Since $\zeta(s)$ is a Dirichlet series for ${\text Re}(s) > 1$ with constant term $1$, we have $\zeta(s)\rightarrow 1$ as the real part of $s$ tends to infinity. Thus it is "trivial" that $\zeta(s) \not= 0$ when the real part of $s$ is sufficiently large. Bringing this fact all the way back to ${\text Re}(s) > 1$ needs some more input about the zeta-function. For example, the finite sums $\sum_{n=1}^{N} 1/n^s$ have zeros with real part greater than $1$ when $N$ is big enough (I think $N > 30$ or $40$ might be enough). — KConrad, Aug 02 '18 at 10:23
I remember once attending a talk by Serre on the history of the Riemann Hypothesis, where he explained (IIRC) that RH was once considered mainly a problem in analysis rather than number theory, and that [some famous mathematician whose name I now can't remember] had been assigned, for his doctorate, by [some other famous mathematician] the problem of proving RH, as a problem in analysis. (Evidently, this did not go well.

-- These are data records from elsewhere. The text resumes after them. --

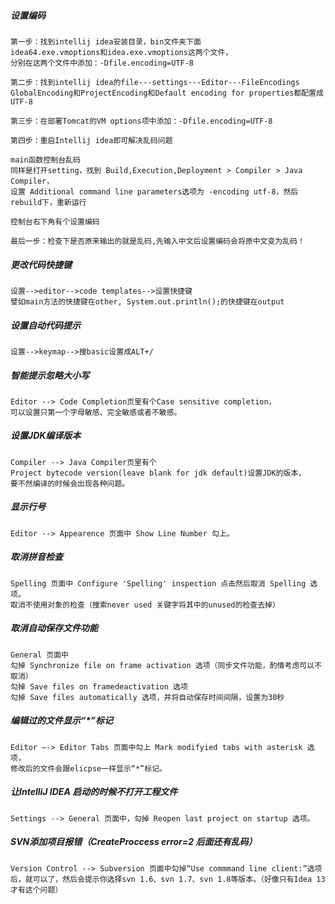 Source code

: ##### 设置编码
    第一步：找到intellij idea安装目录，bin文件夹下面
	idea64.exe.vmoptions和idea.exe.vmoptions这两个文件，
    分别在这两个文件中添加：-Dfile.encoding=UTF-8
    
    第二步：找到intellij idea的file---settings---Editor---FileEncodings
    GlobalEncoding和ProjectEncoding和Default encoding for properties都配置成UTF-8
    
    第三步：在部署Tomcat的VM options项中添加：-Dfile.encoding=UTF-8
    
    第四步：重启Intellij idea即可解决乱码问题
    
    main函数控制台乱码
    同样是打开setting，找到 Build,Execution,Deployment > Compiler > Java Compiler， 
    设置 Additional command line parameters选项为 -encoding utf-8，然后rebuild下，重新运行
    
    控制台右下角有个设置编码
    
    最后一步：检查下是否原来输出的就是乱码,先输入中文后设置编码会将原中文变为乱码！

##### 更改代码快捷键
    设置-->editor-->code templates-->设置快捷键
    譬如main方法的快捷键在other, System.out.println();的快捷键在output

##### 设置自动代码提示
    设置-->keymap-->搜basic设置成ALT+/

##### 智能提示忽略大小写 ####
	Editor --> Code Completion页里有个Case sensitive completion，
	可以设置只第一个字母敏感、完全敏感或者不敏感。

##### 设置JDK编译版本 ####
	Compiler --> Java Compiler页里有个
	Project bytecode version(leave blank for jdk default)设置JDK的版本，
	要不然编译的时候会出现各种问题。

##### 显示行号 ####
	Editor --> Appearence 页面中 Show Line Number 勾上。

##### 取消拼音检查 ####
	Spelling 页面中 Configure 'Spelling' inspection 点击然后取消 Spelling 选项。
	取消不使用对象的检查（搜索never used 关键字将其中的unused的检查去掉）

##### 取消自动保存文件功能 ####
	General 页面中
	勾掉 Synchronize file on frame activation 选项（同步文件功能，酌情考虑可以不取消）
	勾掉 Save files on framedeactivation 选项
	勾掉 Save files automatically 选项，并将自动保存时间间隔，设置为30秒

##### 编辑过的文件显示“*”标记 ####
	Editor –-> Editor Tabs 页面中勾上 Mark modifyied tabs with asterisk 选项，
	修改后的文件会跟elicpse一样显示“*”标记。

##### 让IntelliJ IDEA 启动的时候不打开工程文件  ####
	Settings --> General 页面中，勾掉 Reopen last project on startup 选项。

##### SVN添加项目报错（CreateProccess error=2 后面还有乱码） ####
	Version Control --> Subversion 页面中勾掉“Use commmand line client:”选项后，就可以了，然后会提示你选择svn 1.6、svn 1.7、svn 1.8等版本。（好像只有Idea 13 才有这个问题） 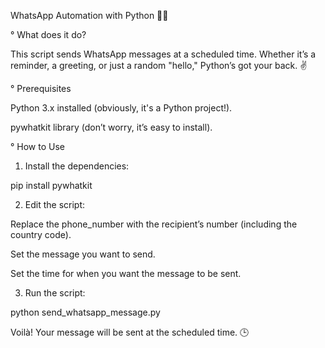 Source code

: WhatsApp Automation with Python 🐍📲

° What does it do?

This script sends WhatsApp messages at a scheduled time. Whether it’s a reminder, a greeting, or just a random "hello," Python’s got your back. ✌️

° Prerequisites

Python 3.x installed (obviously, it's a Python project!).

pywhatkit library (don’t worry, it’s easy to install).

° How to Use

1. Install the dependencies:

pip install pywhatkit


2. Edit the script:

Replace the phone_number with the recipient’s number (including the country code).

Set the message you want to send.

Set the time for when you want the message to be sent.


3. Run the script:

python send_whatsapp_message.py

Voilà! Your message will be sent at the scheduled time. 🕒
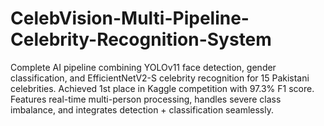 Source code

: # CelebVision-Multi-Pipeline-Celebrity-Recognition-System
Complete AI pipeline combining YOLOv11 face detection, gender classification, and EfficientNetV2-S celebrity recognition for 15 Pakistani celebrities. Achieved 1st place in Kaggle competition with 97.3% F1 score. Features real-time multi-person processing, handles severe class imbalance, and integrates detection + classification seamlessly.
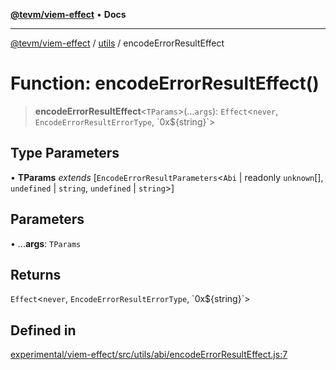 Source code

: [**@tevm/viem-effect**](../../README.md) • **Docs**

***

[@tevm/viem-effect](../../modules.md) / [utils](../README.md) / encodeErrorResultEffect

# Function: encodeErrorResultEffect()

> **encodeErrorResultEffect**\<`TParams`\>(...`args`): `Effect`\<`never`, `EncodeErrorResultErrorType`, \`0x$\{string\}\`\>

## Type Parameters

• **TParams** *extends* [`EncodeErrorResultParameters`\<`Abi` \| readonly `unknown`[], `undefined` \| `string`, `undefined` \| `string`\>]

## Parameters

• ...**args**: `TParams`

## Returns

`Effect`\<`never`, `EncodeErrorResultErrorType`, \`0x$\{string\}\`\>

## Defined in

[experimental/viem-effect/src/utils/abi/encodeErrorResultEffect.js:7](https://github.com/qbzzt/tevm-monorepo/blob/main/experimental/viem-effect/src/utils/abi/encodeErrorResultEffect.js#L7)
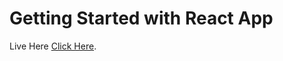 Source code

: # Getting Started with React App

Live Here [Click Here](https://Vinod-brs.github.io/rock-paper-scissors). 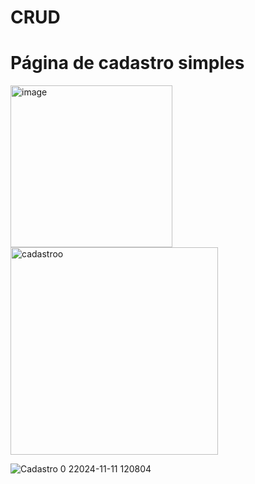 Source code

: # CRUD

 # Página de cadastro simples
 <img width="259" alt="image" src="https://github.com/user-attachments/assets/372ee20d-caaa-431e-8e9c-5df267ff7bf9">
 
<img width="332" alt="cadastroo" src="https://github.com/user-attachments/assets/b52e9758-eb55-41d1-bde6-738410bca620">

![Cadastro 0 22024-11-11 120804](https://github.com/user-attachments/assets/27dbb882-1168-4976-9f4c-910061d2ec06)



 



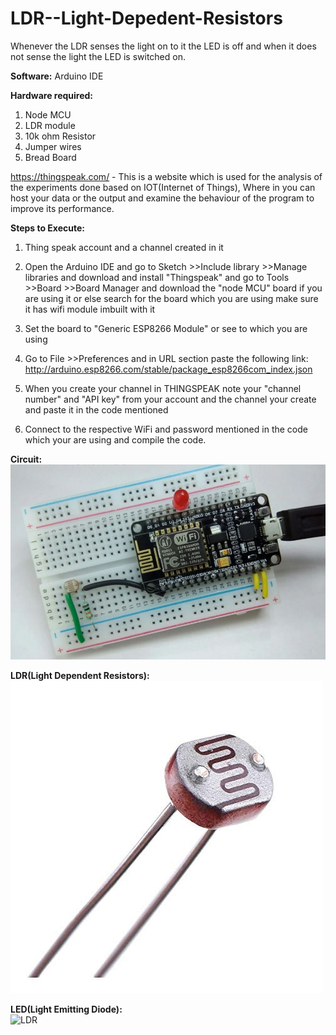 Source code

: # LDR--Light-Depedent-Resistors
Whenever the LDR senses the light on to it the LED is off and when it does not sense the light the LED is switched on.

**Software:** Arduino IDE

**Hardware required:** <br>
 1. Node MCU <br>
 2. LDR module <br>
 3. 10k ohm Resistor <br>
 4. Jumper wires <br>
 5. Bread Board <br>

https://thingspeak.com/ - This is a website which is used for the analysis of the experiments done based on IOT(Internet of Things), Where in you can host your data or the output and examine the behaviour of the program to improve its performance.

**Steps to Execute:**

1. Thing speak account and a channel created in it

2. Open the Arduino IDE and go to Sketch >>Include library >>Manage libraries and download and install "Thingspeak" and go to Tools >>Board >>Board Manager and download the "node MCU" board if you are using it or else search for the board which you are using make sure it has  wifi module imbuilt with it

3. Set the board to "Generic ESP8266 Module" or see to which you are using

4. Go to File >>Preferences and in URL section paste the following link:
    http://arduino.esp8266.com/stable/package_esp8266com_index.json

5. When you create your channel in THINGSPEAK note your "channel number" and "API key" from your account and the channel your create and paste it in the code mentioned

6. Connect to the respective WiFi and password mentioned in the code which your are using and compile the code.

**Circuit:** <br>
![Circuit](/Assets/3.JPG) <br>

**LDR(Light Dependent Resistors):** <br>
![LDR](/Assets/2.jpg) <br>

**LED(Light Emitting Diode):** <br>
![LDR](/Assets/4.jpg)

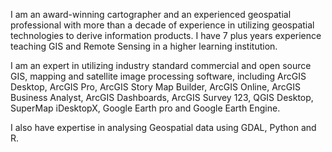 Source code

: I am an award-winning cartographer and an experienced geospatial professional with more than a decade of experience in utilizing geospatial technologies to derive information products. I have 7 plus years experience teaching GIS and Remote Sensing in a higher learning institution. 

I am an expert in utilizing industry standard commercial and open source GIS, mapping and satellite image processing software, including ArcGIS Desktop, ArcGIS Pro, ArcGIS Story Map Builder, ArcGIS Online, ArcGIS Business Analyst, ArcGIS Dashboards, ArcGIS Survey 123, QGIS Desktop, SuperMap iDesktopX, Google Earth pro and Google Earth Engine.

I also have expertise in analysing Geospatial data using GDAL, Python and R.
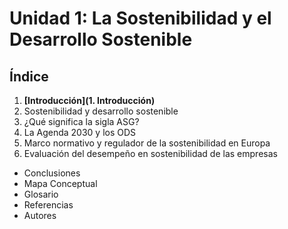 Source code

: # Unidad 1: La Sostenibilidad y el Desarrollo Sostenible

## Índice

1. **[Introducción](1. Introducción)**
2. Sostenibilidad y desarrollo sostenible
3. ¿Qué significa la sigla ASG?
4. La Agenda 2030 y los ODS
5. Marco normativo y regulador de la sostenibilidad en Europa
6. Evaluación del desempeño en sostenibilidad de las empresas

- Conclusiones
- Mapa Conceptual
- Glosario
- Referencias
- Autores
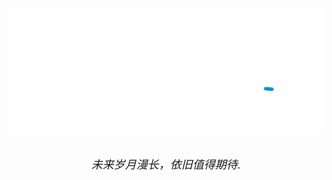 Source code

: [![Signature](https://raw.githubusercontent.com/LengMingxuan/lengmingxuan/main/signature.svg)](https://www.lengmingxuan.cn)
<p align="center">
<br>
<em><font size="+1">未来岁月漫长，依旧值得期待.</font></em>
<br>
<br>
<br>
</p>
   
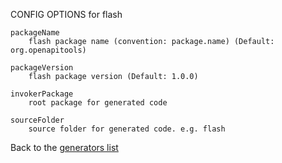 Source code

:
CONFIG OPTIONS for flash

	packageName
	    flash package name (convention: package.name) (Default: org.openapitools)

	packageVersion
	    flash package version (Default: 1.0.0)

	invokerPackage
	    root package for generated code

	sourceFolder
	    source folder for generated code. e.g. flash

Back to the [generators list](README.md)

Sadly, I don't remember who were the people involved, and I may have misremembered the whole story anyway.) — Gro-Tsen, Aug 02 '18 at 11:46
@Gro, it was Barnes who proposed that to the student, Littlewood. — Gerry Myerson, Aug 02 '18 at 12:27
a dissenting opinion, by J. Brian Conrey: It is my belief that RH is a genuinely arithmetic question that likely will not succumb to methods of analysis. There is a growing body of evidence indicating that one needs to consider families of L-functions in order to make progress on this difficult question. If so, then number theorists are on the right track to an eventual proof of RH, but we are still lacking many of the tools.
http://www.ams.org/notices/200303/fea-conrey-web.pdf — Carlo Beenakker, Aug 02 '18 at 12:36
It should be noted that the assignment of RH directly as a thesis problem was in the early 20th century, when its difficulty (particularly when British mathematics was somewhat isolated) was not fully appreciated. Similarly, in the 1930s Hasse assigned to a graduate student the meromorphic continuation and functional equation of the zeta-function of elliptic curves over $\mathbf Q$ as a thesis topic at a time when Weil was not convinced such a result was plausible. See Weil's comments in his collected works (Vol. 2, p. 529) on his paper about Jacobi sums as "Grossencharaktere". — KConrad, Aug 02 '18 at 12:44
You may wish to look at this recent paper by Banks: https://arxiv.org/pdf/1709.08551.pdf — Lucia, Aug 02 '18 at 21:03
Thank you, this proof of Banks is interesting. (Nobody would call it "purely analytic" though.) — Alex Gavrilov, Aug 03 '18 at 06:02
@KConrad Re the trivial argument that "$\zeta(s)\ne0$ when the real part of $s$ is sufficiently large", in fact $\sigma\ge 7/4$ suffices. — Stopple, Aug 09 '18 at 22:04
@AlexGavrilov: You may wish to look at this recent preprint (https://arxiv.org/abs/1706.08868). It concerns the zeros of the entire functions as Fourier transforms. The basic complex analysis method used there is based on the approach of Polya and Hurwitz. It is purely analytic because primes do not appear in the preprint. — mike, Aug 30 '19 at 00:45

score 10 · Answer 1 · answered Aug 02 '18 at 20:15

First, let me say that a proof just of $\zeta(s) \not= 0$ for ${\rm Re}(s) > 1$ that does not in any straightforward way also yield a larger nonvanishing half-plane should not be regarded as a "fresh look" at anything as deep as RH. In fact, since the nonvanishing of $\zeta(s)$ on the line ${\rm Re}(s) = 1$ is equivalent to the Prime Number Theorem, it is not realistic that an approach to nonvanishing on ${\rm Re}(s) > 1$ alone is going to get you anything more since you don't just stumble into a new proof of the Prime Number Theorem.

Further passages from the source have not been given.